# Thinking bout upgrading my lights



## thaerin (Dec 12, 2004)

It's that magical time of the year when you can sucker people into hleping you buy things you can't afford :? 

Currently, I've got this dinky lil 25 watt for my 20L tank, the hood and light having come from my LFS. I've got mostly low light plants:
Echinodorus tenellus
Lobelia cardinalis
Anachris
Wisteria (halfway dead unfortunately)
a Java fern
and an Amazon sword
with Java moss and duckweek arriving soon hopefully.

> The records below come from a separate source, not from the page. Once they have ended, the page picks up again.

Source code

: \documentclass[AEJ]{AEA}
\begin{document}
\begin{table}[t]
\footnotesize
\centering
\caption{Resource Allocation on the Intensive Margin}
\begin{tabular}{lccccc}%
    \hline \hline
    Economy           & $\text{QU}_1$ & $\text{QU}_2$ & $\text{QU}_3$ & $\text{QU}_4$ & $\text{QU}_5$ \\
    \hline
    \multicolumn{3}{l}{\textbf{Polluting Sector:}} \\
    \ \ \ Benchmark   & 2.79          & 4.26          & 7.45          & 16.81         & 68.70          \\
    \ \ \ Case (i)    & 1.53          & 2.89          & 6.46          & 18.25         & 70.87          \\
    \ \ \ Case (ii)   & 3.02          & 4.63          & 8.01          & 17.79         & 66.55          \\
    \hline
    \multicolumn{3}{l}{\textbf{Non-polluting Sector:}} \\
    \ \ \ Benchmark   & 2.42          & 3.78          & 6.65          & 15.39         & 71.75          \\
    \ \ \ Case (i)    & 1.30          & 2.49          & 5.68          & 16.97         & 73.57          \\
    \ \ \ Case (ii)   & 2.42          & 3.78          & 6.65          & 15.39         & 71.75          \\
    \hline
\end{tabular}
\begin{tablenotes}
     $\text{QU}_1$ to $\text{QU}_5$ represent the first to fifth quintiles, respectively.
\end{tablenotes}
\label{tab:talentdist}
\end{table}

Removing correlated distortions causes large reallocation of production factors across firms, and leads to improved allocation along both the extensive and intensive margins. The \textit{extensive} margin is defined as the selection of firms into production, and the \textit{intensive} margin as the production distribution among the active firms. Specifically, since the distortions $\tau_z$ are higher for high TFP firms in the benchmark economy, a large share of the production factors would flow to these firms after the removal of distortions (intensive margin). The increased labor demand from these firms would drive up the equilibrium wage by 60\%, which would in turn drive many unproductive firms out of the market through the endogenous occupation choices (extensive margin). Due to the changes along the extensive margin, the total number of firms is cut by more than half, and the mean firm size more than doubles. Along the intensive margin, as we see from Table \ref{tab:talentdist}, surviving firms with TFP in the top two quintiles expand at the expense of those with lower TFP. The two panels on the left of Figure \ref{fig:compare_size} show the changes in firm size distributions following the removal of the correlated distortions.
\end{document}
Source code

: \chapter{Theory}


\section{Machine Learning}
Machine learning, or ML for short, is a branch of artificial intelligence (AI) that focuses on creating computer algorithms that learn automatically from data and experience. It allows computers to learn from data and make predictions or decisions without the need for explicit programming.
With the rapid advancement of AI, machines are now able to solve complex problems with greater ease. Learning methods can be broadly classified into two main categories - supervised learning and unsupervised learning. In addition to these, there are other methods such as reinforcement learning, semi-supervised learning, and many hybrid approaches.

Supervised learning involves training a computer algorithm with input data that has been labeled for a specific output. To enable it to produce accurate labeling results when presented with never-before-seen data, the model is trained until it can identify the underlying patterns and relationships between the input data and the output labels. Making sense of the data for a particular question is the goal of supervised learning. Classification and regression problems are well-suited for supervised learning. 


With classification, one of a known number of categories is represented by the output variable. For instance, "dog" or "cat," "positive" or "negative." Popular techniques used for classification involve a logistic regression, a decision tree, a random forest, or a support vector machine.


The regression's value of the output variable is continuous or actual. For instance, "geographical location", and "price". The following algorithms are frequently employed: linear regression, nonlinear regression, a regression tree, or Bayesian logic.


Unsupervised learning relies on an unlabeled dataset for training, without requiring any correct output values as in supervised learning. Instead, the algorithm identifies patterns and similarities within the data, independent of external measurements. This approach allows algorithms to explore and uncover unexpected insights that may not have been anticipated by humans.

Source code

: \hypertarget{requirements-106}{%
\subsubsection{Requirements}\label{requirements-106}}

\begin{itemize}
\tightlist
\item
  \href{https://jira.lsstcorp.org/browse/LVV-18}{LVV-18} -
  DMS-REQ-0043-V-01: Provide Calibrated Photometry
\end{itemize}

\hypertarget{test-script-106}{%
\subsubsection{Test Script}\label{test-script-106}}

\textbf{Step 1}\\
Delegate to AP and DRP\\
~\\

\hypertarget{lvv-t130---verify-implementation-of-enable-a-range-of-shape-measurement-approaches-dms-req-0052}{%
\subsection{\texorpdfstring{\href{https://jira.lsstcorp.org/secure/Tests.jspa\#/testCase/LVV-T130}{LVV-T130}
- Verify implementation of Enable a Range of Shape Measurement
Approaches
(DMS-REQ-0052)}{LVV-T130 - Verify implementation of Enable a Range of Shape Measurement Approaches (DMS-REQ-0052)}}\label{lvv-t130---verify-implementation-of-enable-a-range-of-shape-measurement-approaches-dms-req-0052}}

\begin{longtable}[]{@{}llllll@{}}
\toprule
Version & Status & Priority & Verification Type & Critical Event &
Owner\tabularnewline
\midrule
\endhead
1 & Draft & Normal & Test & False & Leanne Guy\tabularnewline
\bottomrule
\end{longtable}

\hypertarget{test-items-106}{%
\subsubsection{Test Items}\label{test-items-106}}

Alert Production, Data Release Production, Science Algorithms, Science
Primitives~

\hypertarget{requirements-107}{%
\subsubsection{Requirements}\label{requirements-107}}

How much wpg should i be putting in this tank? Anyone have recommendations what brand of system to get/where to order it from?


----------



## Sir_BlackhOle (Jan 25, 2004)

I always use 2 watts per gallon minimum. You could get an AHSupply.com retrofit kit for your existing hood. I am very pleased with AHSupply's products.


----------



## trenac (Jul 16, 2004)

On my 20G long tank I have a JBJ 1x65 watt fixture, which I got from PetSolutions. Coralife now has 30" fixtures, which I perfer over JBJ.


----------



## Paul Higashikawa (Mar 18, 2004)

I love my Coralife 30" 1X65W 6500K :lol: I am running it currently over a newly set up 20-gal long, which has the same depth as a standard 10-gal; just longer. It fits ok; the bulb is positioned to shine the middle-center, leaving each side about 2-3" with less light. Still works really nicely, though.


----------



## gpodio (Feb 4, 2004)

2-4WPG for a 20g tank is quite good however know that it will require CO2 or excel at these light levels. Thought I'd mention that just in case you are not currently using CO2, the upgrade will certainly change the requirements of this tank so prepare for those as well.

Hope that helps
Giancarlo


----------



## thaerin (Dec 12, 2004)

currently, i dose the tank with Tetra Florapride and just recently added flourite to my substrate. Figuring on a 55 watt fixture. That'll be enough for the plants to grow well, but not strong enough to really irritate my frogs, who don't particularly like strong lighting. 
Also looking at the Hagen co2 system (http://www.hagen.com/usa/aquatic/product.cfm?CAT=1&SUBCAT=118&PROD_ID=01076900020101 for co2. Sort of a compromise between DIY and a pressurized system. It'll give me a hopefully consistent co2, with a fair amount of ease. 
Can't really get a pressurized co2 system as my parents would balk at that idea.


----------



## gpodio (Feb 4, 2004)

Just a personal opinion here but the Hagen CO2 system is not really a comprimize between DIY and Pressurized, I see it as DIY without having to drink the coke out of a bottle  The two are just as consistent in my experience. Flourish Excel is another option.

Hope that helps
Giancarlo Podio


----------



## Paul Higashikawa (Mar 18, 2004)

Very good point in mentioning the need to add CO2 with higher lighting. I am also running a 65W on a 20-gal long and this is the first week. I am lighting it for just 8 hours. It's a nice experiment to see if that will indeed minimize algal outbreak because in the past I've always had some sort of algae problems with tanks that I light up for 10-12 hours even in their initial set up.



Paul


----------



## thaerin (Dec 12, 2004)

I'd actually be sort of happy with having some algae! I've never gotten any at all so far, and am worried that my poor bristlenose pleco isn't getting enough for him. I supplement his diet with Hikari sinking wafers and the occasional zuccini though.
My platies and 2 banjo cats eat most of the algae before Spike (the pleco) can get to it


----------